At about 5.50pm on Monday, November 22, 1976, John Toland was serving drinks behind the counter of the bar when two men entered.

One of the men walked up to the counter and fired four shots into Mr Toland’s back. The UDA later admitted responsibility for Mr Toland’s murder using the cover name of the UFF.

In 2011, the family received a report from the Historical Enquiries team (HET) which highlighted serious failings in the investigation and confirmed that there had been collusion in the murder between members of the security forces and the loyalists killers.

Weapons and individuals involved in the murder were also linked to the murders of James Loughrey in Greysteel, Michael McHugh in Castlederg and Kevin Mulhern in the Waterside.

John Toland’s widow, Marie Newton, is now asking the PSNI Chief Constable why the UDA Brigadier in Derry at the time had never been questioned despite evidence that he had ordered the murders of John Toland and Jim Loughrey, as confirmed in the HET report.

“John was taken from us at 36 years of age,” she said.

“He left behind seven children. We never got over his loss and, if it hadn’t been for the late Bishop Daly, then I don’t know how I would have got through this.

“John worked every hour that God gave him to provide for his family. He was an amazing husband, a doting father and a caring son.

“We aren’t bitter or full of hate but John deserves answers and we deserve answers.”

Sara Duddy, of the Pat Finucane Centre - the Derry-based human rights group which has been advising the Tolands - added: “There was information that the local UDA ‘Brigadier’, a former B Special, ordered these murders and was possibly directly involved in one of them.

“He was also known to be close to a number of local UDR men and he left the city under unexplained circumstances in 1982.

“According to the HET, his details were put on the Police National Computer yet he visited the north west on several occasions and was never questioned.

“Was he a protected species? We believe that Special Branch was well aware of the activities of this gang and their security force links but chose to cover this up to protect a high level source.”

The Historical Enquiries Team concluded that it was likely that there was collusion between individual members of the security forces and those responsible for Mr. Toland’s murder, having examined the links between serving or previous members of the security forces as well as the linkage of the weapons used in the murders of Mr Toland, James Loughrey, Michael McHugh and Kevin Mulhern.

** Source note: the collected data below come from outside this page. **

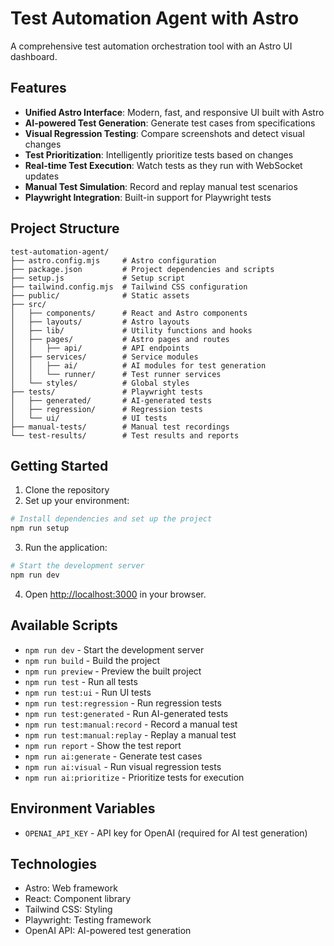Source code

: # Test Automation Agent with Astro

A comprehensive test automation orchestration tool with an Astro UI dashboard.

## Features

- **Unified Astro Interface**: Modern, fast, and responsive UI built with Astro
- **AI-powered Test Generation**: Generate test cases from specifications
- **Visual Regression Testing**: Compare screenshots and detect visual changes
- **Test Prioritization**: Intelligently prioritize tests based on changes
- **Real-time Test Execution**: Watch tests as they run with WebSocket updates
- **Manual Test Simulation**: Record and replay manual test scenarios
- **Playwright Integration**: Built-in support for Playwright tests

## Project Structure

```
test-automation-agent/
├── astro.config.mjs     # Astro configuration
├── package.json         # Project dependencies and scripts
├── setup.js             # Setup script
├── tailwind.config.mjs  # Tailwind CSS configuration
├── public/              # Static assets
├── src/
│   ├── components/      # React and Astro components
│   ├── layouts/         # Astro layouts
│   ├── lib/             # Utility functions and hooks
│   ├── pages/           # Astro pages and routes
│   │   ├── api/         # API endpoints
│   ├── services/        # Service modules
│   │   ├── ai/          # AI modules for test generation
│   │   └── runner/      # Test runner services
│   └── styles/          # Global styles
├── tests/               # Playwright tests
│   ├── generated/       # AI-generated tests
│   ├── regression/      # Regression tests
│   └── ui/              # UI tests
├── manual-tests/        # Manual test recordings
└── test-results/        # Test results and reports
```

## Getting Started

1. Clone the repository
2. Set up your environment:

```bash
# Install dependencies and set up the project
npm run setup
```

3. Run the application:

```bash
# Start the development server
npm run dev
```

4. Open [http://localhost:3000](http://localhost:3000) in your browser.

## Available Scripts

- `npm run dev` - Start the development server
- `npm run build` - Build the project
- `npm run preview` - Preview the built project
- `npm run test` - Run all tests
- `npm run test:ui` - Run UI tests
- `npm run test:regression` - Run regression tests
- `npm run test:generated` - Run AI-generated tests
- `npm run test:manual:record` - Record a manual test
- `npm run test:manual:replay` - Replay a manual test
- `npm run report` - Show the test report
- `npm run ai:generate` - Generate test cases
- `npm run ai:visual` - Run visual regression tests
- `npm run ai:prioritize` - Prioritize tests for execution

## Environment Variables

- `OPENAI_API_KEY` - API key for OpenAI (required for AI test generation)

## Technologies

- Astro: Web framework
- React: Component library
- Tailwind CSS: Styling
- Playwright: Testing framework
- OpenAI API: AI-powered test generation
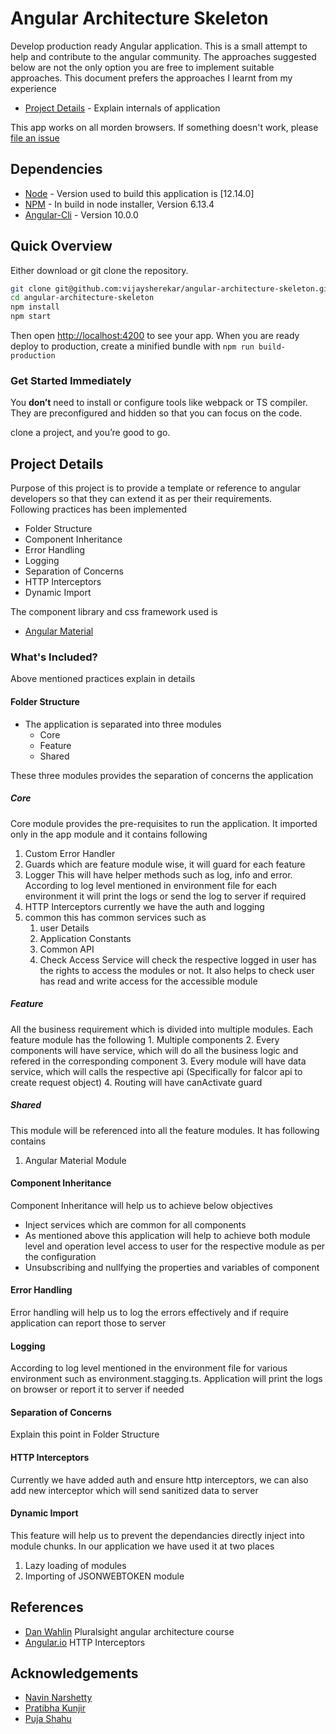 # Angular Architecture Skeleton
Develop production ready Angular application. This is a small attempt to help and contribute to the angular community. The approaches suggested below are not the only option you are free to implement suitable approaches. This document prefers the approaches I learnt from my experience
- [Project Details](#project-details) - Explain internals of application

This app works on all morden browsers. 
If something doesn't work, please [file an issue](https://github.com/vijaysherekar/angular-architecture-skeleton/issues/new)

## Dependencies
- [Node](https://nodejs.org/en/download/) - Version used to build this application is [12.14.0]
- [NPM](https://nodejs.org/en/download/) - In build in node installer, Version 6.13.4
- [Angular-Cli](https://cli.angular.io/) - Version 10.0.0

## Quick Overview
Either download or git clone the repository. 

```sh
git clone git@github.com:vijaysherekar/angular-architecture-skeleton.git
cd angular-architecture-skeleton
npm install
npm start
```
Then open [http://localhost:4200](http://localhost:4200) to see your app. When you are ready deploy to production, create a minified bundle with `npm run build-production`

### Get Started Immediately

You **don’t** need to install or configure tools like webpack or TS compiler.<br>
They are preconfigured and hidden so that you can focus on the code.

clone a project, and you’re good to go.

## Project Details
Purpose of this project is to provide a template or reference to angular developers so that they can extend it as per their requirements.<br/>
Following practices has been implemented
- Folder Structure
- Component Inheritance
- Error Handling
- Logging
- Separation of Concerns
- HTTP Interceptors
- Dynamic Import

The component library and css framework used is
- [Angular Material](https://material.angular.io/) 
  
### What's Included?
Above mentioned practices explain in details
#### Folder Structure
  - The application is separated into three modules
    - Core
    - Feature
    - Shared

These three modules provides the separation of concerns the application 
##### Core
Core module provides the pre-requisites to run the application. It imported only in the app module and it contains following 
   1. Custom Error Handler
   2. Guards which are feature module wise, it will guard for each feature
   3. Logger This will have helper methods such as log, info and error. According to log level mentioned in environment file for each environment it will print the logs or send the log to server if required
   4. HTTP Interceptors currently we have the auth and logging 
   5. common this has common services such as
      1. user Details
      2. Application Constants
      3. Common API 
      4. Check Access Service will check the respective logged in user has the rights to access the modules or not. It also helps to check user has read and write access for the accessible module
##### Feature 
All the business requirement which is divided into multiple modules. Each feature module has the following
      1. Multiple components 
      2. Every components will have service, which will do all the business logic and refered in the corresponding component
      3. Every module will have data service, which will calls the respective api (Specifically for falcor api to create request object)
      4. Routing will have canActivate guard 

##### Shared
This module will be referenced into all the feature modules. It has following contains
   1. Angular Material Module

#### Component Inheritance
Component Inheritance will help us to achieve below objectives
- Inject services which are common for all components
- As mentioned above this application will help to achieve both module level and operation level access to user for the respective module as per the configuration
- Unsubscribing and nullfying the properties and variables of component
#### Error Handling
Error handling will help us to log the errors effectively and if require application can report those to server
#### Logging
According to log level mentioned in the environment file for various environment such as environment.stagging.ts. Application will print the logs on browser or report it to server if needed
#### Separation of Concerns
Explain this point in Folder Structure
#### HTTP Interceptors
Currently we have added auth and ensure http interceptors, we can also add new interceptor which will send sanitized data to server
#### Dynamic Import
This feature will help us to prevent the dependancies directly inject into module chunks. In our application we have used it at two places
1. Lazy loading of modules
2. Importing of JSONWEBTOKEN module
## References
- [Dan Wahlin](https://github.com/DanWahlin) Pluralsight angular architecture course
- [Angular.io](https://angular.io/guide/http) HTTP Interceptors

## Acknowledgements
- [Navin Narshetty](https://github.com/navinnarshetty)
- [Pratibha Kunjir](https://github.com/kpratibha209)
- [Puja Shahu](https://github.com/pshahu26)
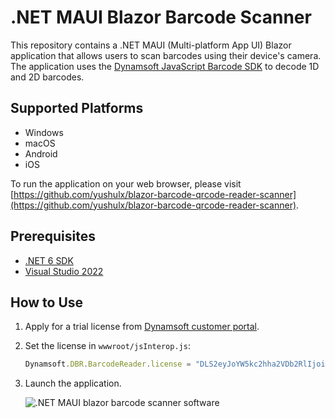 # .NET MAUI Blazor Barcode Scanner
This repository contains a .NET MAUI (Multi-platform App UI) Blazor application that allows users to scan barcodes using their device's camera. The application uses the [Dynamsoft JavaScript Barcode SDK](https://www.npmjs.com/package/dynamsoft-javascript-barcode) to decode 1D and 2D barcodes.

## Supported Platforms
- Windows
- macOS
- Android
- iOS

To run the application on your web browser, please visit [https://github.com/yushulx/blazor-barcode-qrcode-reader-scanner](https://github.com/yushulx/blazor-barcode-qrcode-reader-scanner). 

## Prerequisites

- [.NET 6 SDK](https://dotnet.microsoft.com/en-us/download/dotnet/6.0)
- [Visual Studio 2022](https://visualstudio.microsoft.com/downloads/)

## How to Use
1. Apply for a trial license from [Dynamsoft customer portal](https://www.dynamsoft.com/customer/license/trialLicense?product=dbr&package=blazor).
2. Set the license in `wwwroot/jsInterop.js`:
    ```js
    Dynamsoft.DBR.BarcodeReader.license = "DLS2eyJoYW5kc2hha2VDb2RlIjoiMjAwMDAxLTE2NDk4Mjk3OTI2MzUiLCJvcmdhbml6YXRpb25JRCI6IjIwMDAwMSIsInNlc3Npb25QYXNzd29yZCI6IndTcGR6Vm05WDJrcEQ5YUoifQ==";
    ```
3. Launch the application.
    
    ![.NET MAUI blazor barcode scanner software](https://www.dynamsoft.com/codepool/img/2023/04/dotnet-maui-blazor-barcode-scanner.png)
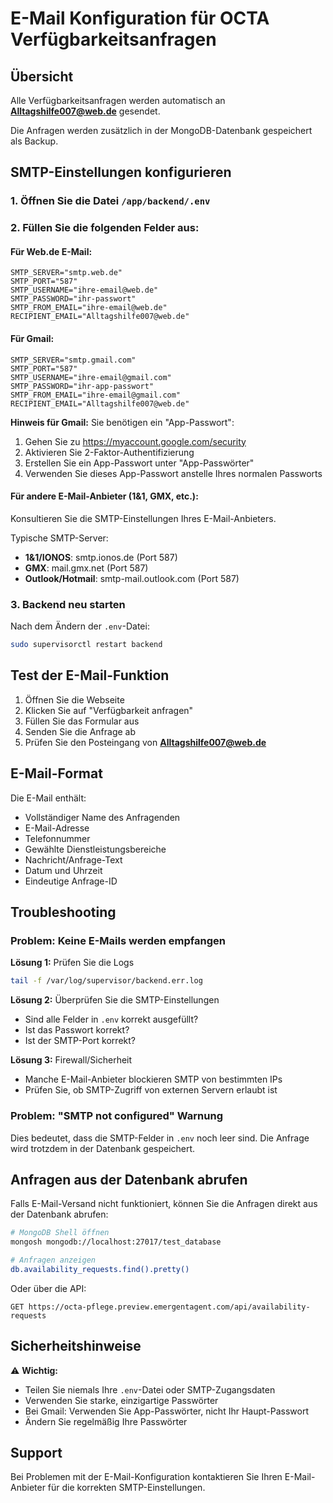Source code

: # E-Mail Konfiguration für OCTA Verfügbarkeitsanfragen

## Übersicht
Alle Verfügbarkeitsanfragen werden automatisch an **Alltagshilfe007@web.de** gesendet.

Die Anfragen werden zusätzlich in der MongoDB-Datenbank gespeichert als Backup.

## SMTP-Einstellungen konfigurieren

### 1. Öffnen Sie die Datei `/app/backend/.env`

### 2. Füllen Sie die folgenden Felder aus:

#### Für Web.de E-Mail:
```env
SMTP_SERVER="smtp.web.de"
SMTP_PORT="587"
SMTP_USERNAME="ihre-email@web.de"
SMTP_PASSWORD="ihr-passwort"
SMTP_FROM_EMAIL="ihre-email@web.de"
RECIPIENT_EMAIL="Alltagshilfe007@web.de"
```

#### Für Gmail:
```env
SMTP_SERVER="smtp.gmail.com"
SMTP_PORT="587"
SMTP_USERNAME="ihre-email@gmail.com"
SMTP_PASSWORD="ihr-app-passwort"
SMTP_FROM_EMAIL="ihre-email@gmail.com"
RECIPIENT_EMAIL="Alltagshilfe007@web.de"
```

**Hinweis für Gmail:** Sie benötigen ein "App-Passwort":
1. Gehen Sie zu https://myaccount.google.com/security
2. Aktivieren Sie 2-Faktor-Authentifizierung
3. Erstellen Sie ein App-Passwort unter "App-Passwörter"
4. Verwenden Sie dieses App-Passwort anstelle Ihres normalen Passworts

#### Für andere E-Mail-Anbieter (1&1, GMX, etc.):
Konsultieren Sie die SMTP-Einstellungen Ihres E-Mail-Anbieters.

Typische SMTP-Server:
- **1&1/IONOS**: smtp.ionos.de (Port 587)
- **GMX**: mail.gmx.net (Port 587)
- **Outlook/Hotmail**: smtp-mail.outlook.com (Port 587)

### 3. Backend neu starten

Nach dem Ändern der `.env`-Datei:

```bash
sudo supervisorctl restart backend
```

## Test der E-Mail-Funktion

1. Öffnen Sie die Webseite
2. Klicken Sie auf "Verfügbarkeit anfragen"
3. Füllen Sie das Formular aus
4. Senden Sie die Anfrage ab
5. Prüfen Sie den Posteingang von **Alltagshilfe007@web.de**

## E-Mail-Format

Die E-Mail enthält:
- Vollständiger Name des Anfragenden
- E-Mail-Adresse
- Telefonnummer
- Gewählte Dienstleistungsbereiche
- Nachricht/Anfrage-Text
- Datum und Uhrzeit
- Eindeutige Anfrage-ID

## Troubleshooting

### Problem: Keine E-Mails werden empfangen

**Lösung 1:** Prüfen Sie die Logs
```bash
tail -f /var/log/supervisor/backend.err.log
```

**Lösung 2:** Überprüfen Sie die SMTP-Einstellungen
- Sind alle Felder in `.env` korrekt ausgefüllt?
- Ist das Passwort korrekt?
- Ist der SMTP-Port korrekt?

**Lösung 3:** Firewall/Sicherheit
- Manche E-Mail-Anbieter blockieren SMTP von bestimmten IPs
- Prüfen Sie, ob SMTP-Zugriff von externen Servern erlaubt ist

### Problem: "SMTP not configured" Warnung

Dies bedeutet, dass die SMTP-Felder in `.env` noch leer sind.
Die Anfrage wird trotzdem in der Datenbank gespeichert.

## Anfragen aus der Datenbank abrufen

Falls E-Mail-Versand nicht funktioniert, können Sie die Anfragen direkt aus der Datenbank abrufen:

```bash
# MongoDB Shell öffnen
mongosh mongodb://localhost:27017/test_database

# Anfragen anzeigen
db.availability_requests.find().pretty()
```

Oder über die API:
```
GET https://octa-pflege.preview.emergentagent.com/api/availability-requests
```

## Sicherheitshinweise

⚠️ **Wichtig:**
- Teilen Sie niemals Ihre `.env`-Datei oder SMTP-Zugangsdaten
- Verwenden Sie starke, einzigartige Passwörter
- Bei Gmail: Verwenden Sie App-Passwörter, nicht Ihr Haupt-Passwort
- Ändern Sie regelmäßig Ihre Passwörter

## Support

Bei Problemen mit der E-Mail-Konfiguration kontaktieren Sie Ihren E-Mail-Anbieter für die korrekten SMTP-Einstellungen.
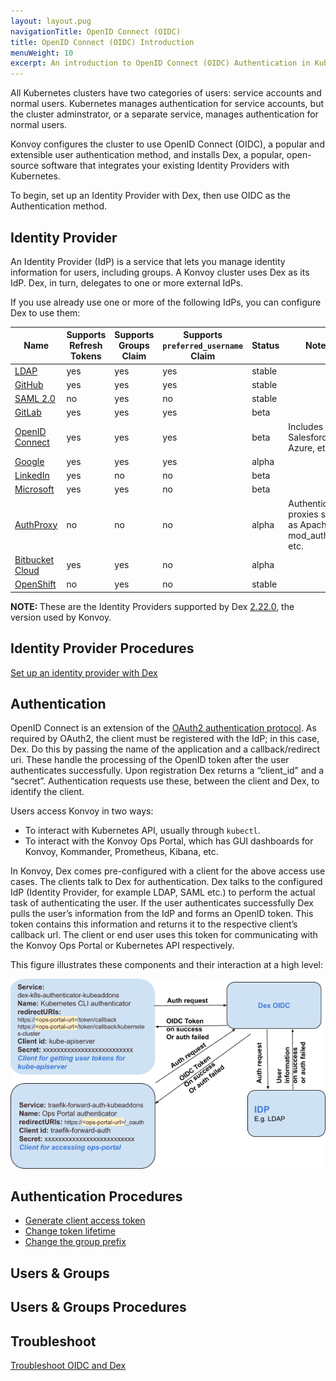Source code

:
 ```yaml
---
layout: layout.pug
navigationTitle: OpenID Connect (OIDC)
title: OpenID Connect (OIDC) Introduction
menuWeight: 10
excerpt: An introduction to OpenID Connect (OIDC) Authentication in Kubernetes
---
```


All Kubernetes clusters have two categories of users: service accounts and normal users. Kubernetes manages authentication for service accounts, but the cluster adminstrator, or a separate service, manages authentication for normal users.

Konvoy configures the cluster to use OpenID Connect (OIDC), a popular and extensible user authentication method, and installs Dex, a popular, open-source software that integrates your existing Identity Providers with Kubernetes.

To begin, set up an Identity Provider with Dex, then use OIDC as the Authentication method.

## Identity Provider

An Identity Provider (IdP) is a service that lets you manage identity information for users, including groups. A Konvoy cluster uses Dex as its IdP. Dex, in turn, delegates to one or more external IdPs.

If you use already use one or more of the following IdPs, you can configure Dex to use them:

| Name | Supports Refresh Tokens | Supports Groups Claim | Supports `preferred_username` Claim | Status | Notes |
| ---- | ----------------------- | --------------------- | --------------------------------- | ------ | ----- |
| [LDAP](https://github.com/dexidp/dex/blob/v2.22.0/Documentation/connectors/ldap.md) | yes | yes | yes | stable | |
| [GitHub](https://github.com/dexidp/dex/blob/v2.22.0/Documentation/connectors/github.md) | yes | yes | yes | stable | |
| [SAML 2.0](https://github.com/dexidp/dex/blob/v2.22.0/Documentation/connectors/saml.md) | no | yes | no | stable |
| [GitLab](https://github.com/dexidp/dex/blob/v2.22.0/Documentation/connectors/gitlab.md) | yes | yes | yes | beta | |
| [OpenID Connect](https://github.com/dexidp/dex/blob/v2.22.0/Documentation/connectors/oidc.md) | yes | yes | yes | beta | Includes Salesforce, Azure, etc. |
| [Google](https://github.com/dexidp/dex/blob/v2.22.0/Documentation/connectors/google.md) | yes | yes | yes | alpha | |
| [LinkedIn](https://github.com/dexidp/dex/blob/v2.22.0/Documentation/connectors/linkedin.md) | yes | no | no | beta | |
| [Microsoft](https://github.com/dexidp/dex/blob/v2.22.0/Documentation/connectors/microsoft.md) | yes | yes | no | beta | |
| [AuthProxy](https://github.com/dexidp/dex/blob/v2.22.0/Documentation/connectors/authproxy.md) | no | no | no | alpha | Authentication proxies such as Apache2 mod_auth, etc. |
| [Bitbucket Cloud](https://github.com/dexidp/dex/blob/v2.22.0/Documentation/connectors/bitbucketcloud.md) | yes | yes | no | alpha | |
| [OpenShift](https://github.com/dexidp/dex/blob/v2.22.0/Documentation/connectors/openshift.md) | no | yes | no | stable | |

<p class="message--note"><strong>NOTE: </strong>These are the Identity Providers supported by Dex <a href="https://github.com/dexidp/dex/blob/v2.22.0/README.md">2.22.0</a>, the version used by Konvoy.</p>

## Identity Provider Procedures

[Set up an identity provider with Dex](./set-up-identity-provider-with-dex)

## Authentication

OpenID Connect is an extension of the [OAuth2 authentication protocol](https://oauth.net/2/). As required by OAuth2, the client must be registered with the IdP; in this case, Dex. Do this by passing the name of the application and a callback/redirect uri. These handle the processing of the OpenID token after the user authenticates successfully. Upon registration Dex returns a “client_id” and a “secret”. Authentication requests use these, between the client and Dex, to identify the client.

Users access Konvoy in two ways:

- To interact with Kubernetes API, usually through `kubectl`.
- To interact with the Konvoy Ops Portal, which has GUI dashboards for Konvoy, Kommander, Prometheus, Kibana, etc.

In Konvoy, Dex comes pre-configured with a client for the above access use cases. The clients talk to Dex for authentication. Dex talks to the configured IdP (Identity Provider, for example LDAP, SAML etc.) to perform the actual task of authenticating the user. If the user authenticates successfully Dex pulls the user’s information from the IdP and forms an OpenID token. This token contains this information and returns it to the respective client’s callback url. The client or end user uses this token for communicating with the Konvoy Ops Portal or Kubernetes API respectively.

This figure illustrates these components and their interaction at a high level:

![OIDC authentication flow](./oidc-auth-flow-with-dex.png)

## Authentication Procedures

- [Generate client access token](./generate-client-access-token)
- [Change token lifetime](./change-token-lifetime)
- [Change the group prefix](./change-group-prefix)

## Users & Groups

<!--
TODO High-level overview of why there is a user and a group.
-->

## Users & Groups Procedures

<!--
TODO Assign Permission to Users & Groups (Note: This should link to procedure under the forthcoming RBAC section.)
-->

## Troubleshoot

[Troubleshoot OIDC and Dex](./troubleshoot)
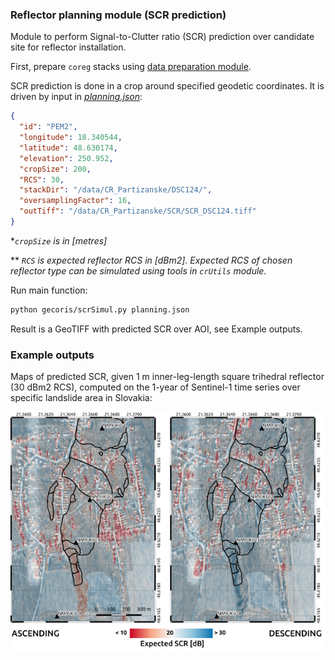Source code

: ### Reflector planning module (SCR prediction)

Module to perform Signal-to-Clutter ratio (SCR) prediction over candidate site for reflector installation. 

First, prepare `coreg` stacks using [data preparation module](./Data_preparation_module). 

SCR prediction is done in a crop around specified geodetic coordinates. It is driven by input in [*planning.json*](./templates/planning.json):

```json
{
  "id": "PEM2",
  "longitude": 18.340544,
  "latitude": 48.630174,
  "elevation": 250.952,
  "cropSize": 200,
  "RCS": 30,
  "stackDir": "/data/CR_Partizanske/DSC124/",
  "oversamplingFactor": 16,
  "outTiff": "/data/CR_Partizanske/SCR/SCR_DSC124.tiff"
}
```

**`cropSize` is in [metres]*

** *`RCS` is expected reflector RCS in [dBm2]. Expected RCS of chosen reflector type can be simulated using tools in `crUtils` module.*



Run main function:

```bash
python gecoris/scrSimul.py planning.json
```

Result is a GeoTIFF with predicted SCR over AOI, see Example outputs.



### Example outputs

Maps of predicted SCR, given 1 m inner-leg-length square trihedral reflector (30 dBm2 RCS), computed on the 1-year of Sentinel-1 time series over specific landslide area in Slovakia:

![Predicted SCR map](examples/predictedSCR_example.png)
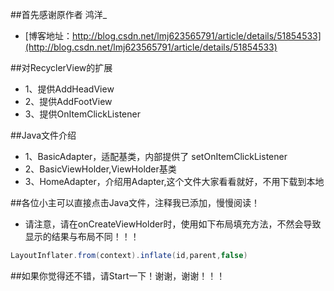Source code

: ##首先感谢原作者  鸿洋_
* [博客地址：http://blog.csdn.net/lmj623565791/article/details/51854533](http://blog.csdn.net/lmj623565791/article/details/51854533)

##对RecyclerView的扩展
* 1、提供AddHeadView
* 2、提供AddFootView
* 3、提供OnItemClickListener


##Java文件介绍
* 1、BasicAdapter，适配基类，内部提供了 setOnItemClickListener
* 2、BasicViewHolder,ViewHolder基类
* 3、HomeAdapter，介绍用Adapter,这个文件大家看看就好，不用下载到本地

##各位小主可以直接点击Java文件，注释我已添加，慢慢阅读！

* 请注意，请在onCreateViewHolder时，使用如下布局填充方法，不然会导致显示的结果与布局不同！！！

```Java
LayoutInflater.from(context).inflate(id,parent,false) 

```

##如果你觉得还不错，请Start一下！谢谢，谢谢！！！
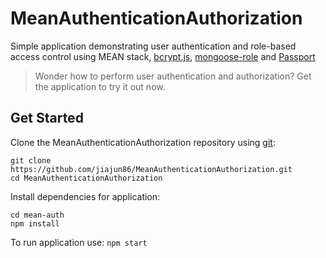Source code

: # MeanAuthenticationAuthorization
Simple application demonstrating user authentication and role-based access control using MEAN stack,
[bcrypt.js](https://github.com/dcodeIO/bcrypt.js),
[mongoose-role](https://github.com/ksmithut/mongoose-role)
and [Passport](https://github.com/jaredhanson/passport)

> Wonder how to perform user authentication and authorization? Get the application to try it out now.

## Get Started
Clone the MeanAuthenticationAuthorization repository using [git](https://git-scm.com/):

```
git clone https://github.com/jiajun86/MeanAuthenticationAuthorization.git
cd MeanAuthenticationAuthorization
```

Install dependencies for application:

```
cd mean-auth
npm install
```

To run application use: `npm start`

The HET review of November 2011 specifically mentions that ‘intelligence records show during the period covering the murders of John (Mr Toland), Kevin Mulhern, James Loughrey and Michael McHugh, there were reported associations between the former member of the Ulster Special Constabulary and unnamed members of the UDR.’

According to the HET, on the basis of its research, it was reasonable to conclude that there were links between the UDA leader and members and former members of the security forces involved in these murders.

The Toland family believe that this collusion was not investigated by the RUC.